Если я говорю о бытии и букве, если я различаю Другого и Иного, то только потому, что Фрейд показывает мне, что это термины, к которым следует отнести эффекты сопротивления и переноса, против которых за двадцать лет, что я занимаюсь тем, что мы все вслед за ним называем невозможной практикой психоанализа, я вел неравный бой. И еще потому, что я должен помочь другим не сбиться с пути.

Это нужно для того, чтобы поле, наследниками которого они являются, не стало бесплодным, и для того, чтобы было понятно, что если симптом - это метафора, то говорить об этом не метафора, так же как и говорить, что желание человека - это метонимия.

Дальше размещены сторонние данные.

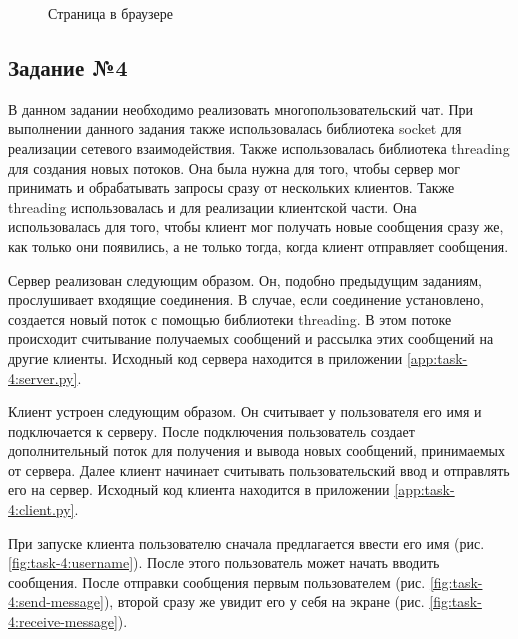 \documentclass[a4paper, 14pt]{extarticle}
\begin{document}
\begin{figure}[H]
  \centering
  \caption{Страница в браузере}
  \label{fig:task-3:browser}
\end{figure}

\subsection*{Задание №4}

В данном задании необходимо реализовать многопользовательский чат. При
выполнении данного задания также использовалась библиотека socket для реализации
сетевого взаимодействия. Также использовалась библиотека threading для создания
новых потоков. Она была нужна для того, чтобы сервер мог принимать и
обрабатывать запросы сразу от нескольких клиентов. Также threading
использовалась и для реализации клиентской части. Она использовалась для того,
чтобы клиент мог получать новые сообщения сразу же, как только они появились, а
не только тогда, когда клиент отправляет сообщения.

Сервер реализован следующим образом. Он, подобно предыдущим заданиям,
прослушивает входящие соединения. В случае, если соединение установлено,
создается новый поток с помощью библиотеки threading. В этом потоке происходит
считывание получаемых сообщений и рассылка этих сообщений на другие клиенты.
Исходный код сервера находится в приложении \ref{app:task-4:server.py}.

Клиент устроен следующим образом. Он считывает у пользователя его имя и
подключается к серверу. После подключения пользователь создает дополнительный
поток для получения и вывода новых сообщений, принимаемых от сервера. Далее
клиент начинает считывать пользовательский ввод и отправлять его на сервер.
Исходный код клиента находится в приложении \ref{app:task-4:client.py}.

При запуске клиента пользователю сначала предлагается ввести его имя (рис.
\ref{fig:task-4:username}). После этого пользователь может начать вводить
сообщения. После отправки сообщения первым пользователем (рис.
\ref{fig:task-4:send-message}), второй сразу же увидит его у себя на экране
(рис. \ref{fig:task-4:receive-message}).
\end{document}
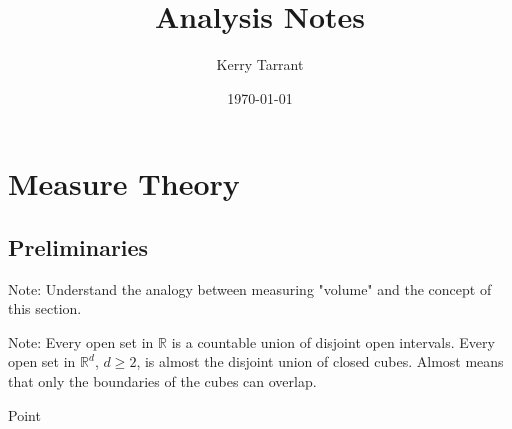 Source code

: \documentclass{book}
\title{Analysis Notes}
\author{Kerry Tarrant}
\date\today
\begin{document}
\maketitle
\tableofcontents{}


\chapter{Measure Theory}

\section{Preliminaries}
Note: Understand the analogy between measuring "volume" and the concept of this section.

Note: Every open set in $\mathbb{R}$ is a countable union of disjoint open intervals. Every open set in $\mathbb{R}^{d}$, $d\geq 2$, is almost the disjoint union of closed cubes. Almost means that only the boundaries of the cubes can overlap.


Point
\end{document}
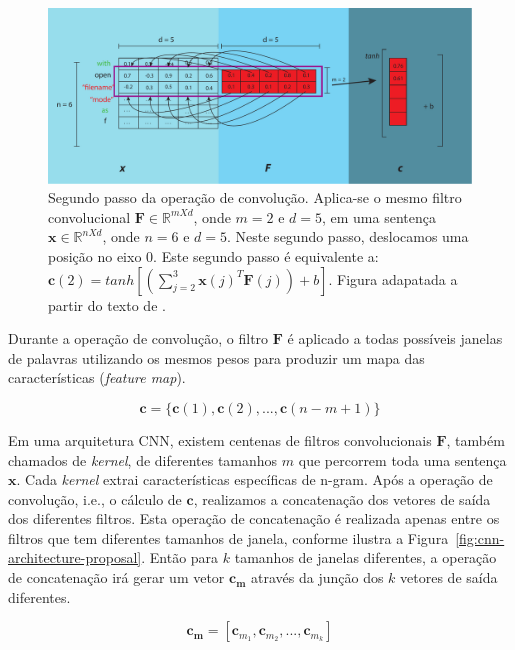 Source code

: \begin{figure}[h]
    \centering
    \includegraphics[width=1\textwidth]{figuras/cap-problema/second-step-convolution.pdf}
    \caption{Segundo passo da operação de convolução. Aplica-se o mesmo filtro convolucional $\bm{F} \in \mathbb{R}^{m X d}$, onde $m = 2$ e $d = 5$, em uma sentença $\bm{x} \in \mathbb{R}^{n X d}$, onde $n = 6$ e $d = 5$. Neste segundo passo, deslocamos uma posição no eixo $0$. Este segundo passo é equivalente a: $\bm{c}(2) = tanh [(\sum_{j=2}^{3} \bm{x}(j)^{T}\bm{F}(j)) + b]$. Figura adapatada a partir do texto de \cite{joshua-kim-cnn-understanding-word-embeddings-2019}.}
    \label{fig:second-step-convolutional}
\end{figure}


Durante a operação de convolução, o filtro $\bm{F}$ é aplicado a todas possíveis janelas de palavras utilizando os mesmos pesos para produzir um mapa das características (\textit{feature map}).

\begin{equation}
    \bm{c} = \{ \bm{c}(1), \bm{c}(2), . . ., \bm{c}(n - m + 1) \} 
\end{equation}




Em uma arquitetura CNN, existem centenas de filtros convolucionais $\bm{F}$, também chamados de \textit{kernel}, de diferentes tamanhos $m$ que percorrem toda uma sentença $\bm{x}$. Cada \textit{kernel} extrai características específicas de n-gram. Após a operação de convolução, i.e., o cálculo de $\bm{c}$, realizamos a concatenação dos vetores de saída dos diferentes filtros.
Esta operação de concatenação é realizada apenas entre os filtros que tem diferentes tamanhos de janela, conforme ilustra a Figura~\ref{fig:cnn-architecture-proposal}.
Então para $k$ tamanhos de janelas diferentes, a operação de concatenação irá gerar um vetor $\bm{c}_{\bm{m}}$ através da junção dos $k$ vetores de saída diferentes.

\begin{equation}\label{eq:concatenacao-cnn-cm}
    \bm{c}_{\bm{m}} = \left[\bm{c}_{m_1}, \bm{c}_{m_2}, . . ., \bm{c}_{m_{k}}\right]
\end{equation}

Ибо симптом - это метафора, нравится это кому-то или нет, так же как желание - это метонимия, какой бы забавной ни казалась людям эта идея.

Наконец, если я хочу вызвать ваше возмущение тем, что после стольких веков религиозного лицемерия и философской бравады до сих пор не удалось толком сформулировать, что связывает метафору с вопросом бытия и метонимию с его отсутствием, то должен быть объект, который ответит на это возмущение и как его зачинщик, и как его жертва: этот объект - гуманистический человек и безнадежно подтвержденный кредит, который он нарисовал над своими намерениями.

14-26 мая 1957 г.

6

К вопросу о возможном лечении психоза

Hoc quod triginta tres per annos in ipso loco studui,


et Sanctae Annae Genio loci, et dilectae


juventuti, quae eo me sectata est, diligenter dedico

Фрейд

1. Полвека применения фрейдизма к психозу оставляет его проблему все еще не переосмысленной, иными словами, в status quo ante.

Можно сказать, что до Фрейда обсуждение психоза не отделялось от теоретического фона, который представлялся как психология, но который был лишь "лаицизированным" остатком того, что мы назовем длинной метафизической связкой науки в Школе (с большой буквы "Ш", которую она заслуживает).

И если наша наука, касающаяся физиса, в ее все более чистой математизации, сохраняет от этого приготовления не более чем запах, настолько тонкий, что можно с полным правом задаться вопросом, не было ли произведено замещение человека, то этого нельзя сказать об антифизисе (то есть живом аппарате, который, как надеются, способен измерить упомянутый физис), чей запах горелого жира без малейших сомнений выдает вековую практику приготовления мозгов в этой кухне

Таким образом, теория абстракции, необходимая для учета знания, закрепилась в абстрактной теории способностей субъекта, которую самые радикальные сенсуалистические ходатайства не смогли сделать более функциональной в отношении субъективных эффектов.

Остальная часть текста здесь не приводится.